Table 1.

Patient demographics and baseline disease/clinical characteristics

	Arm 1 (lete-cel) (N = 3)	Arm 2 (lete-cel + pembrolizumab) (N = 3)	Total (N = 6)
Median age, y (range)	60.0 (59-79)	64.0 (62-67)	63.0 (59-79)
Male sex, n (%)	3 (100)	3 (100)	6 (100)
HLA status, n (%)
HLA-A∗02:01–positive	3 (100)	3 (100)	6 (100)
NY-ESO-1/LAGE-1a status, n (%)∗
NY-ESO-1–positive	2 (67)	2 (67)	4 (67)
LAGE-1a–positive	3 (100)	2 (67)	5 (83)
Median time from initial diagnosis to screening, mo (range)†	n = 1 50.7 (50.7-50.7)	n = 2 30.2 (7.3-53.1)	n = 3 50.7 (7.3-53.1)
Disease stage at initial diagnosis, n (%)
Stage I/II	1 (33)	0	1 (17)
Stage III	1 (33)	1 (33)	2 (33)
Unknown	1 (33)	2 (67)	3 (50)
History of autologous HCT, n (%)
Yes	1 (33)	1 (33)	2 (33)
Adverse cytogenetics, n (%)‡	n = 1	n = 3	n = 4
t(4;14)	0	2 (67)	2 (50)
1q amplification	1 (100)	2 (67)	3 (75)
Prior number of systemic therapy regimens, n (%)
2	0	1 (33)	1 (33)
3	2 (67)	0	2 (67)
5	0	2 (67)	2 (67)
≥6	1 (33)	0	1 (33)
Prior exposure to, n (%)
Immunomodulatory agents
Lenalidomide	3 (100)	3 (100)	6 (100)
Pomalidomide	3 (100)	3 (100)	6 (100)
PIs
Bortezomib	3 (100)	3 (100)	6 (100)
Carfilzomib	3 (100)	3 (100)	6 (100)
Anti-CD38 mAb
Daratumumab	3 (100)	3 (100)	6 (100)

Patient demographics and disease characteristics at screening for the mITT population, including all patients who received lete-cel.

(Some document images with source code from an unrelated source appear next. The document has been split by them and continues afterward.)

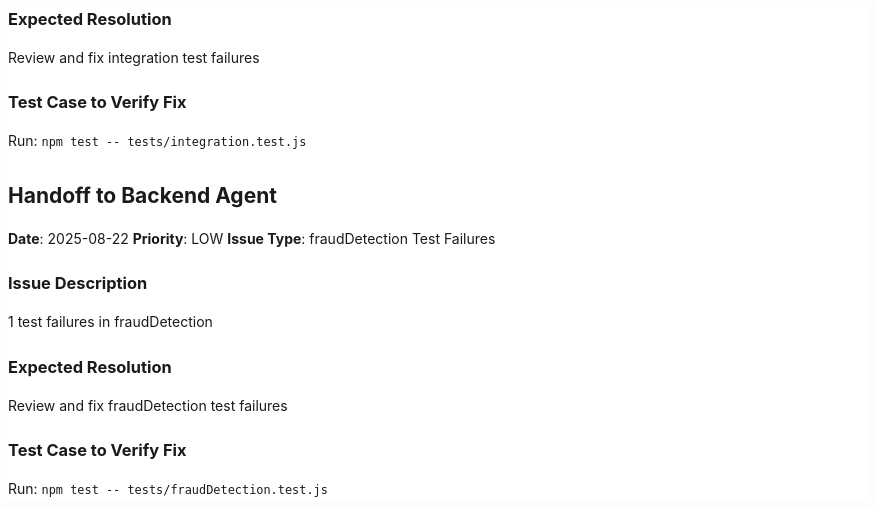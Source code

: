 ### Expected Resolution
Review and fix integration test failures

### Test Case to Verify Fix
Run: `npm test -- tests/integration.test.js`


## Handoff to Backend Agent
**Date**: 2025-08-22
**Priority**: LOW
**Issue Type**: fraudDetection Test Failures

### Issue Description
1 test failures in fraudDetection

### Expected Resolution
Review and fix fraudDetection test failures

### Test Case to Verify Fix
Run: `npm test -- tests/fraudDetection.test.js`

mITT, modified ITT; N, patients in mITT population; n, patients with available data.

^∗Eligible patients could have NY-ESO-1– and/or LAGE-1a–positive status.

^†Median time from diagnosis to screening is only provided for patients with complete diagnosis dates. Three patients had partial diagnosis dates and therefore were excluded from this row.

^‡Patients could have more than 1 adverse cytogenetic feature.